(Records from a data collection)
****
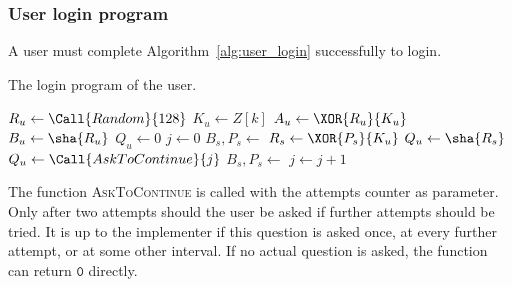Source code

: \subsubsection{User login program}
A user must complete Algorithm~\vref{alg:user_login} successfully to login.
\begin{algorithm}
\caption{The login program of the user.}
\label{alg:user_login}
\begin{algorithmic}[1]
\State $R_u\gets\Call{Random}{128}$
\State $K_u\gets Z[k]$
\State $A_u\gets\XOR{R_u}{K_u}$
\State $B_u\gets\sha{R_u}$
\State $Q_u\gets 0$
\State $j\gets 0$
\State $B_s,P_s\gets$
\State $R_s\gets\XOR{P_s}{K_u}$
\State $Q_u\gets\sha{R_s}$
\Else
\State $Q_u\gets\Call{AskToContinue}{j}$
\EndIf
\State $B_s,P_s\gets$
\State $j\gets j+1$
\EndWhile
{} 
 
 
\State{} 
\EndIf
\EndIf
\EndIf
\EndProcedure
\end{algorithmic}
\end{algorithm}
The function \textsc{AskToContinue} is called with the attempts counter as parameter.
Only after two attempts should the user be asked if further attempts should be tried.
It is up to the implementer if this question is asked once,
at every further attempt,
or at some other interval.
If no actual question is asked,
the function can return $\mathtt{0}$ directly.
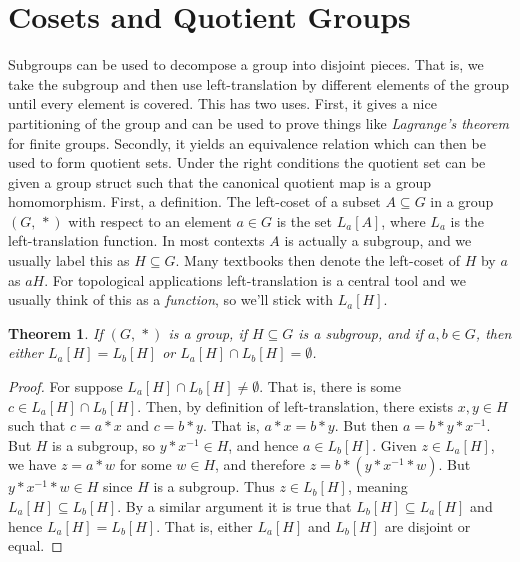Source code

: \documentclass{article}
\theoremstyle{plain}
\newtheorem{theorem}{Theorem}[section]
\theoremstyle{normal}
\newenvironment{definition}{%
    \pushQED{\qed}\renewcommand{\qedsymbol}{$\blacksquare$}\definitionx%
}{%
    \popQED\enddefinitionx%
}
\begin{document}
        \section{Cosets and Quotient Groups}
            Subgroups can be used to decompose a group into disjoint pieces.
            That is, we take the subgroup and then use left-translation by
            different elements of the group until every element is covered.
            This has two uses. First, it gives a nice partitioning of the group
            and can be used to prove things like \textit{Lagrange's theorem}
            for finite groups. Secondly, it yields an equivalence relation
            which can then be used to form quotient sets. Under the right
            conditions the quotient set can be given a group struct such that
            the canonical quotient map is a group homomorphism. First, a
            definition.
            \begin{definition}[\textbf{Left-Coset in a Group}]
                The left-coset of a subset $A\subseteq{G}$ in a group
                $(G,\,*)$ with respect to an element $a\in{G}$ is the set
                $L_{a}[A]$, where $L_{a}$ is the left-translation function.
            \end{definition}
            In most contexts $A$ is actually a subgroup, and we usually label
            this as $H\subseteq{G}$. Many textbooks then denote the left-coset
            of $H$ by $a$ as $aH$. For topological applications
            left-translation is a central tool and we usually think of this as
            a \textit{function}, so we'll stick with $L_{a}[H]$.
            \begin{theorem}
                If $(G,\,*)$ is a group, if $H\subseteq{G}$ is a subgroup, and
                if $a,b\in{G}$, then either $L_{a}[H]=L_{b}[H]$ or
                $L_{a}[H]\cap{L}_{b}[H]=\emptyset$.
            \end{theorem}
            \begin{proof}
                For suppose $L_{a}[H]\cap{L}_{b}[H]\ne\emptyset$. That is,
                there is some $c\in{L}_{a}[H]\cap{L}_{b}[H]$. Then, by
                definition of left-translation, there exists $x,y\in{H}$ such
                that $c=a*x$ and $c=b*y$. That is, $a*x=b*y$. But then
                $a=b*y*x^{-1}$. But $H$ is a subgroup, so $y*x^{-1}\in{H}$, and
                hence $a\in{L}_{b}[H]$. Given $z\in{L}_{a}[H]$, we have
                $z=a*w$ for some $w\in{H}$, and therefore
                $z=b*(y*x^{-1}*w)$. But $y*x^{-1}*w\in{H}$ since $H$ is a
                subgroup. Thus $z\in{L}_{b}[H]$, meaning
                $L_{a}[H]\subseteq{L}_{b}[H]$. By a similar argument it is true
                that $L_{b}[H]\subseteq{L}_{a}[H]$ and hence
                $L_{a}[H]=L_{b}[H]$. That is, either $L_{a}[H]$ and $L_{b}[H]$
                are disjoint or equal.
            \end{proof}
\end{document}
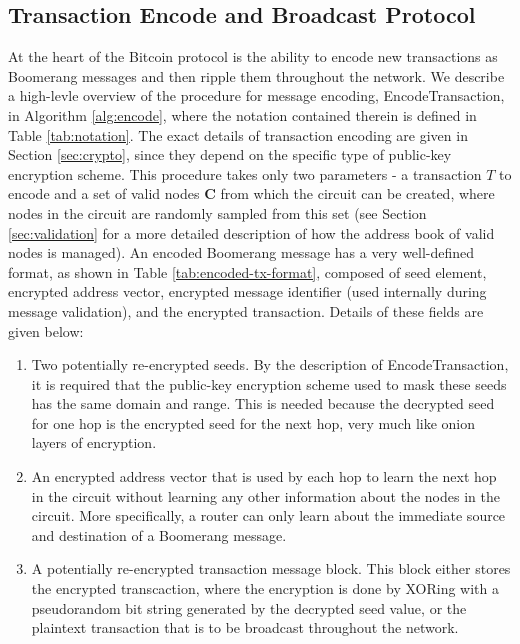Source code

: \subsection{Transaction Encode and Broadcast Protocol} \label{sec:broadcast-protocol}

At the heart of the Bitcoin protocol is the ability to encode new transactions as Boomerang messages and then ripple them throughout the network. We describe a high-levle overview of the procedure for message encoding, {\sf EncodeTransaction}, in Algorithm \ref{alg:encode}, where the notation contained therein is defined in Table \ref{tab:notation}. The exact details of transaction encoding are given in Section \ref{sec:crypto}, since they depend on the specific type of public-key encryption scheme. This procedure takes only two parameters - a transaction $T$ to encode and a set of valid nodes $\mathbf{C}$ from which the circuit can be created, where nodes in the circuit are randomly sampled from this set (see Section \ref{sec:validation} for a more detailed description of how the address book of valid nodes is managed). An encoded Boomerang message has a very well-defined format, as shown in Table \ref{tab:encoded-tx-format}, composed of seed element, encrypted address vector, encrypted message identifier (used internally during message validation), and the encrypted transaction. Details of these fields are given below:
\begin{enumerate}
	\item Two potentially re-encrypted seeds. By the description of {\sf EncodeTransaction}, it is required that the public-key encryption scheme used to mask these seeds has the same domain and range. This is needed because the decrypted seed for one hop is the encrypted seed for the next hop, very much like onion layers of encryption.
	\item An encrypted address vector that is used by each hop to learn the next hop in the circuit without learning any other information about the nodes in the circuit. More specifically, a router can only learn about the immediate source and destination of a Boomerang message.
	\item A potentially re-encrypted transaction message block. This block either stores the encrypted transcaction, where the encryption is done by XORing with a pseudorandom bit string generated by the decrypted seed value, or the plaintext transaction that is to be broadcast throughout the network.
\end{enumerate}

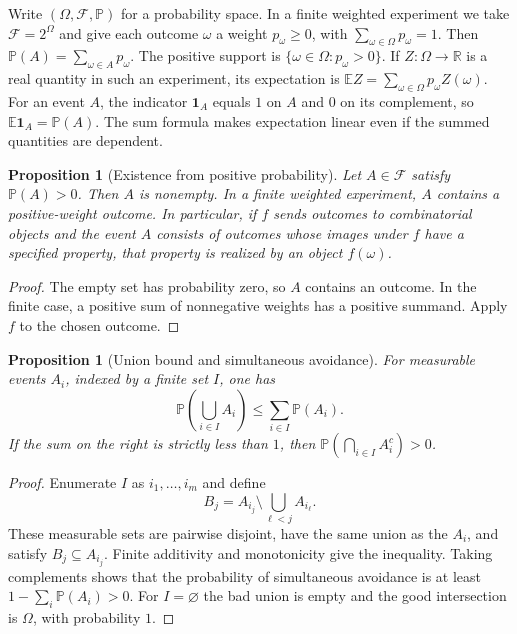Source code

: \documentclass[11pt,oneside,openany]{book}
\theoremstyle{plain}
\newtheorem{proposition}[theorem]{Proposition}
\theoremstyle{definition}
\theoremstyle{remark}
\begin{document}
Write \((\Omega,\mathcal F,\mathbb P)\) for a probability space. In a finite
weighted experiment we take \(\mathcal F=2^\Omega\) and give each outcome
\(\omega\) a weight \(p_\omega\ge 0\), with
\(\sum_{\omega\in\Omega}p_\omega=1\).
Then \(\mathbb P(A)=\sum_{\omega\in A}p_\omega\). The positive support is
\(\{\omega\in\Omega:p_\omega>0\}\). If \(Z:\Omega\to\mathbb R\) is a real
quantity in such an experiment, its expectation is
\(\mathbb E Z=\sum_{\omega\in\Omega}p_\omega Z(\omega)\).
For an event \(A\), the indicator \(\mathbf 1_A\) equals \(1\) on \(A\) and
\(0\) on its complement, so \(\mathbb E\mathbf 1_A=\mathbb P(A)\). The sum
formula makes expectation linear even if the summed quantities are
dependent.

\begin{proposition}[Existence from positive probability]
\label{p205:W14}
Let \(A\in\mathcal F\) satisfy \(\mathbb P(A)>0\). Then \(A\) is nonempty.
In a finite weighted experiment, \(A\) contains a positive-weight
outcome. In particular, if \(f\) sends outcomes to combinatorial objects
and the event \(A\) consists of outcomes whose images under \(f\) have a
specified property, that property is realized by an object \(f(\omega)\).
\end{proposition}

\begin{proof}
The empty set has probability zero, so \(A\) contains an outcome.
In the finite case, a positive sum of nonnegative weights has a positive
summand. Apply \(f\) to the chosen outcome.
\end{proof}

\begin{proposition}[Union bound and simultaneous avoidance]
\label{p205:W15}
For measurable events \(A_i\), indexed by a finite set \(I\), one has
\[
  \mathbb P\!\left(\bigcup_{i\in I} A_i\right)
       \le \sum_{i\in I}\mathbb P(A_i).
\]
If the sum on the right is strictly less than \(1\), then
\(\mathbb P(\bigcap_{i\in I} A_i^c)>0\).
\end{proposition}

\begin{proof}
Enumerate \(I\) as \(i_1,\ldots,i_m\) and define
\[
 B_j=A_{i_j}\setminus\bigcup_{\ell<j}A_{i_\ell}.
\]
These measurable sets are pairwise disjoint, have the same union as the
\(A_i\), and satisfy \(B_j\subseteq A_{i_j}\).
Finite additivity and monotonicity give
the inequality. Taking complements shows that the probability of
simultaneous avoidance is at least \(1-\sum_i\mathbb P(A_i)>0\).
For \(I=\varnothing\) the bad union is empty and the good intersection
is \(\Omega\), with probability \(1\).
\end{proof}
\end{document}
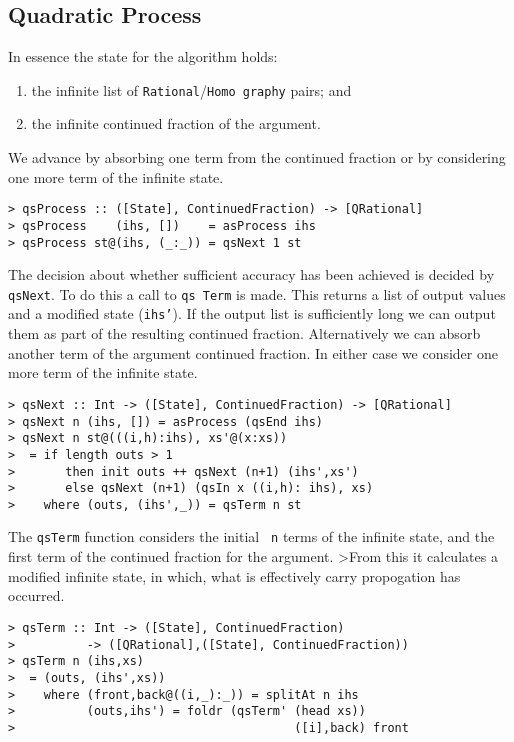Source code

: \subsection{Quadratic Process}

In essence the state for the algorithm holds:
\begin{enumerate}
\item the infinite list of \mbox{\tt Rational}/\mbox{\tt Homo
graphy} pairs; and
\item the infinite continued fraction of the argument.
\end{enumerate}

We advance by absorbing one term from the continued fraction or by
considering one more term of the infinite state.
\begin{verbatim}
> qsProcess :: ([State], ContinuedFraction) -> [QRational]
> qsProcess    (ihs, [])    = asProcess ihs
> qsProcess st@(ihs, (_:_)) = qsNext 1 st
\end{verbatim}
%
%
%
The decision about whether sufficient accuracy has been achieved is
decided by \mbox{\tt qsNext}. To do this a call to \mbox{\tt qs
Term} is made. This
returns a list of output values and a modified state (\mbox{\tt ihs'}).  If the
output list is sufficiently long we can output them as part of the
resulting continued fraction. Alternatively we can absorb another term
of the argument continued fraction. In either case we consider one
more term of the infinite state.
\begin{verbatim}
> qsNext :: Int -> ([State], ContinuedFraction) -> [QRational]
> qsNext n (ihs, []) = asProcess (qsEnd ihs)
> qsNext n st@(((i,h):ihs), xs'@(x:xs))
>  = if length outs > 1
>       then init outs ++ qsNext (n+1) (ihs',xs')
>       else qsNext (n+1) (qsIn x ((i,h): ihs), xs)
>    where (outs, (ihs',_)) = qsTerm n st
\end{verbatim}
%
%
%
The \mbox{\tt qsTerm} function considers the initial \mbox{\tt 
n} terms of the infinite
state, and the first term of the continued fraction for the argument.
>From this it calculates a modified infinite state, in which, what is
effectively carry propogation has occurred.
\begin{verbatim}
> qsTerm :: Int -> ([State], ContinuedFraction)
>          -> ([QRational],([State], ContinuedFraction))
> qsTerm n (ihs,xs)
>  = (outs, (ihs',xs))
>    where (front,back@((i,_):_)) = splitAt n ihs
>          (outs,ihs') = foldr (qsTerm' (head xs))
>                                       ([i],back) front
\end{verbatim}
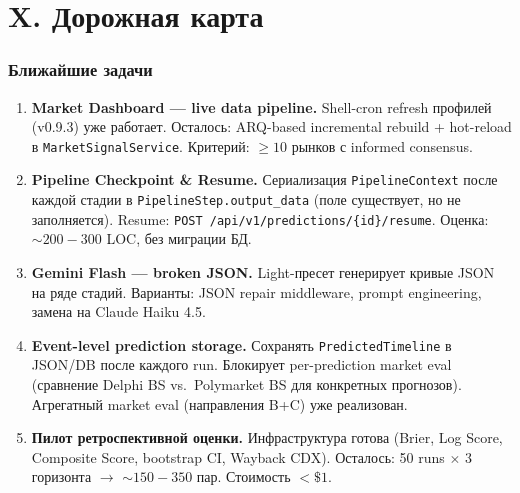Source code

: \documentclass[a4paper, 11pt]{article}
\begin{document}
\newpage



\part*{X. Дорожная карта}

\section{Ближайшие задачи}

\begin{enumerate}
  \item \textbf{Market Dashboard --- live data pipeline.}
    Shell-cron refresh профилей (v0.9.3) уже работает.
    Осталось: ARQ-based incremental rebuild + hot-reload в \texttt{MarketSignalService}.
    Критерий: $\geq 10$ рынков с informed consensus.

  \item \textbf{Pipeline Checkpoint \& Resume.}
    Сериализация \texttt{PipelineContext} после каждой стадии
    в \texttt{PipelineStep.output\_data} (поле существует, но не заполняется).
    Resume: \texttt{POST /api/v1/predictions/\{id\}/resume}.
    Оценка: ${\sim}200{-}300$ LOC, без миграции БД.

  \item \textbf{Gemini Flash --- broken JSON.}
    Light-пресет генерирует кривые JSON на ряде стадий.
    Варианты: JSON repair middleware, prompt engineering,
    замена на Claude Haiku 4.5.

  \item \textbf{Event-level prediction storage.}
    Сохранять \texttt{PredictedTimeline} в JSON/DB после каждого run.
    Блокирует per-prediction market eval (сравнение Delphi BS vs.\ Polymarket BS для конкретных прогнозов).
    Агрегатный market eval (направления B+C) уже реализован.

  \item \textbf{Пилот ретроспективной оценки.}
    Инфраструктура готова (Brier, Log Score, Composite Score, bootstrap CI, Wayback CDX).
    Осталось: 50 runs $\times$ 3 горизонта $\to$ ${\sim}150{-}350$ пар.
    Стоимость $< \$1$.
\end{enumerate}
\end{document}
****
■ **Exercise**:
Using the entries above, copy out all lines that contain the string "texttt".

■ **Written solution**:
    Осталось: ARQ-based incremental rebuild + hot-reload в \texttt{MarketSignalService}.
    Сериализация \texttt{PipelineContext} после каждой стадии
    в \texttt{PipelineStep.output\_data} (поле существует, но не заполняется).
    Resume: \texttt{POST /api/v1/predictions/\{id\}/resume}.
    Сохранять \texttt{PredictedTimeline} в JSON/DB после каждого run.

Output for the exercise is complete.